Unfortunately, the unexpected jolt of the Coronavirus pandemic prevented many states from pursuing HAO. Nevertheless, it proved to be the conceptual foundation of today’s approval, which uses many of the flexibilities outlined in HAO.

In exchange for a streamlined financing approach in which the state will receive a fixed amount of funding with a reasonable growth rate, the state will enjoy a range of operating flexibilities from the federal government, some of which draw from existing waivers we have provided to other states, with others being entirely new.

For example, for the first time, Tennessee will be able to retain Medicaid drug rebates while gaining the ability to negotiate other supplemental rebates through the use of a commercial-style formulary. The policy includes strong protections to ensure broad drug coverage while also maintaining protections for children and those with certain chronic diseases.

If Tennessee spends less than its target and also meets its quality targets, it can reinvest federal savings back into other state health programs – including those that address the social determinants of health or behavioral health. This opportunity to share in federal savings – provided Tennessee meets a certain standard of excellence in its program – creates a strong incentive to both reduce costs and improve the quality beneficiaries receive.
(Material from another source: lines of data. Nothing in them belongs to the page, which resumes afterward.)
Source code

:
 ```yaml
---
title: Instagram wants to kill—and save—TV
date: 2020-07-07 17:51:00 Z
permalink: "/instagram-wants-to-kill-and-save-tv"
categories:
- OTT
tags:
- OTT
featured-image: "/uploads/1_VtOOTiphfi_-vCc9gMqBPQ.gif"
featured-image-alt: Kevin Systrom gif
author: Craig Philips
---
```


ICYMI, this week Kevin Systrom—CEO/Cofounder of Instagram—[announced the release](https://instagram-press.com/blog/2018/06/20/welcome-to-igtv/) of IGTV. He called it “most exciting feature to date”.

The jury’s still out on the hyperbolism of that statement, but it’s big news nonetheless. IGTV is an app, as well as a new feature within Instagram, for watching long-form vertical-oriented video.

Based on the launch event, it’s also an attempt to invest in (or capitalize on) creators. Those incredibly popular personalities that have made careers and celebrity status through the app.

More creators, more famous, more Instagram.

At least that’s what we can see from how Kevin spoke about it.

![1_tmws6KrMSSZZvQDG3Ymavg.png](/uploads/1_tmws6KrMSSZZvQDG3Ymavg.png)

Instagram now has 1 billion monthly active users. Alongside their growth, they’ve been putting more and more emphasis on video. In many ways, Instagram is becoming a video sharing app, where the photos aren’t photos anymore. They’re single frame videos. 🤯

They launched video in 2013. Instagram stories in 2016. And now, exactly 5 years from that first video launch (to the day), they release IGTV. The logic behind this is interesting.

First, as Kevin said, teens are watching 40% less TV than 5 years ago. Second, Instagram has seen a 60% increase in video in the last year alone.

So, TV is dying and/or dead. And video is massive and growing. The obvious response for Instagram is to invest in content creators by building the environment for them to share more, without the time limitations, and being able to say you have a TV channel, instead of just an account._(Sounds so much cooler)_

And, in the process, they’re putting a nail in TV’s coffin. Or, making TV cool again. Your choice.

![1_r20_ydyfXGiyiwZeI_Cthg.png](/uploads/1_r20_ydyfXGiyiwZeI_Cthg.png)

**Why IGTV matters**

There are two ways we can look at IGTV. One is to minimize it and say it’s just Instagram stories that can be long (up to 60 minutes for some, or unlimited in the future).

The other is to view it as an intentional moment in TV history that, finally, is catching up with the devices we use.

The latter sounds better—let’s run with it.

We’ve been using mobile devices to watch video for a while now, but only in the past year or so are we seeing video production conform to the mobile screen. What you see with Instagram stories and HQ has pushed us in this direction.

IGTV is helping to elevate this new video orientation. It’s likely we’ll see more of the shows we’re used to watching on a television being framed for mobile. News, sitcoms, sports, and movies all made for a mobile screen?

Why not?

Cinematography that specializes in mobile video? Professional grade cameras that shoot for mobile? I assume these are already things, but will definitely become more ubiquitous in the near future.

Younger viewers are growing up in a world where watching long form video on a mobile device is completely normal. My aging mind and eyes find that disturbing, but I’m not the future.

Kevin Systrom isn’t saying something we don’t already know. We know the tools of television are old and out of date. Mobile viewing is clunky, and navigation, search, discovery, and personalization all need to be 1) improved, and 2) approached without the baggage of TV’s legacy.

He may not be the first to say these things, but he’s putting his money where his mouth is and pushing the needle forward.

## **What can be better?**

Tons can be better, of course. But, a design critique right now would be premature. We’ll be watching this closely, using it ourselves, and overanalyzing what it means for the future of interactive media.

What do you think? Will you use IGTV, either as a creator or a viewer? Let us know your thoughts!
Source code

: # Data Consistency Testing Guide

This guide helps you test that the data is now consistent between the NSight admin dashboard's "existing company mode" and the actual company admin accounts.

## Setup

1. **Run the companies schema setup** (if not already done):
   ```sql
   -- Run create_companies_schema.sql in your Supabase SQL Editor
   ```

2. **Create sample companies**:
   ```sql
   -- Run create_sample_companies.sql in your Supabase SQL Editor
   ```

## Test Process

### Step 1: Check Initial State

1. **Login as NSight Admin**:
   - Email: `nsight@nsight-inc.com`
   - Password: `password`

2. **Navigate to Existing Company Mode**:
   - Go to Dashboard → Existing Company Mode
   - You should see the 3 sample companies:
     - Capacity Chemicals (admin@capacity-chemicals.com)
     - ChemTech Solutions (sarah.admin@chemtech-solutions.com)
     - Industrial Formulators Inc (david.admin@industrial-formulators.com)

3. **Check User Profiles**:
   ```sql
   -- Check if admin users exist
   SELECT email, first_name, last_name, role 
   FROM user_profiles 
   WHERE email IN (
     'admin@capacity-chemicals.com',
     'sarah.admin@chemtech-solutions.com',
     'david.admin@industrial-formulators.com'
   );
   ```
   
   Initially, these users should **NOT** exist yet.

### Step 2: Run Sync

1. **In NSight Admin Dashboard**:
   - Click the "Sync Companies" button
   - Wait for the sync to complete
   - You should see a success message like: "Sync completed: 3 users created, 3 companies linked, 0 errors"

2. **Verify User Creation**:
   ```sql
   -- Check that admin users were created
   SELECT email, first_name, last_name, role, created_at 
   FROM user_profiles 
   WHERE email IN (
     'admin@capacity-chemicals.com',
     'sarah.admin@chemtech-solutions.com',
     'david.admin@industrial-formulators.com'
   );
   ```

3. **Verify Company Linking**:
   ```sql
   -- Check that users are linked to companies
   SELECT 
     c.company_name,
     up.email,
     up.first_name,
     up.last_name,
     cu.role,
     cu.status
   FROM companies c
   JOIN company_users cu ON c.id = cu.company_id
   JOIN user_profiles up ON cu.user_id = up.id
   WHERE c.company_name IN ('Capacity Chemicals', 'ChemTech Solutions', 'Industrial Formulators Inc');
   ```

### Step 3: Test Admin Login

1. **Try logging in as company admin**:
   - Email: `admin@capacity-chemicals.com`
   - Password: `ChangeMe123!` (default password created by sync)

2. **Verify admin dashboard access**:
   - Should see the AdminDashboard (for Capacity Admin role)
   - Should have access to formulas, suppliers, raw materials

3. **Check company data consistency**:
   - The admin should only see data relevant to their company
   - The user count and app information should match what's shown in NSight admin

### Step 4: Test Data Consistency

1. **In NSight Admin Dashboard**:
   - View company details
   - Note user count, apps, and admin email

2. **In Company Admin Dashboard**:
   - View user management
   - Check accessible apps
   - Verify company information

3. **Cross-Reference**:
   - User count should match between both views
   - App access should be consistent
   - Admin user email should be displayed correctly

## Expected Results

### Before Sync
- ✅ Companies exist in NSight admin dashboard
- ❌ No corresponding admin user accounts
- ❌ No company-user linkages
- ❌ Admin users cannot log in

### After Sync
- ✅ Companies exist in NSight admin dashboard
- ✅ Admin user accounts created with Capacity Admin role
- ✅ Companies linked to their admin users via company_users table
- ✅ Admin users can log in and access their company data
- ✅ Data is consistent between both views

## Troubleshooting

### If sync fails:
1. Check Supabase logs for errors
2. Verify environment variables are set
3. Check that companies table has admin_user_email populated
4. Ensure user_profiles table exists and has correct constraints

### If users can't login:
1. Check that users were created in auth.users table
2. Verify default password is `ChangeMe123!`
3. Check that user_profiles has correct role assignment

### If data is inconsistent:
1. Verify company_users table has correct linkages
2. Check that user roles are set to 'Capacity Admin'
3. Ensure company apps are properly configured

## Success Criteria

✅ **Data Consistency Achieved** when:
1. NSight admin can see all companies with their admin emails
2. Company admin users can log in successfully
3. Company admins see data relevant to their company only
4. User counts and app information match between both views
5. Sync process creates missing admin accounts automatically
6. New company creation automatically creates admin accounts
Crucially, the demonstration contains a range of beneficiary protections. Tennessee may only supplement, not reduce, benefits and coverage from where they are today, and beneficiaries will maintain access to all appeals and fair hearing rights.

Additionally, if enrollment increases above 1 percent – perhaps because of some unexpected event – additional funding will be made available. On the other hand, if enrollment decreases by more than 1 percent, some funding will be reduced, erecting an important safeguard against a state attempting to save money by reducing enrollment. 

The demonstration is approved for ten years, giving Tennessee and CMS ample time to implement and evaluate it. And after five years, CMS will have an opportunity to review the program’s finances and adjust accordingly.

Tennessee officials know the needs of its residents better than any distant bureaucrat in Washington ever could, and in addition to the rigorous federal accountability built into today’s demonstrations, they are also directly answerable to the people their policies affect. I want to thank Governor Lee, Director Smith and his team, as well as the CMCS staff, for their tireless work getting this groundbreaking demonstration ready for prime time.

States like Tennessee have innovative ideas to improve the care their beneficiaries receive. Proactive efforts to refine the care received by the most vulnerable should be encouraged – not hamstrung by a federal bureaucracy confident that it holds all the answers. Like none before it, this administration has reinvigorated federalism in Medicaid – with firm beneficiary guardrails in place – to transformative effect.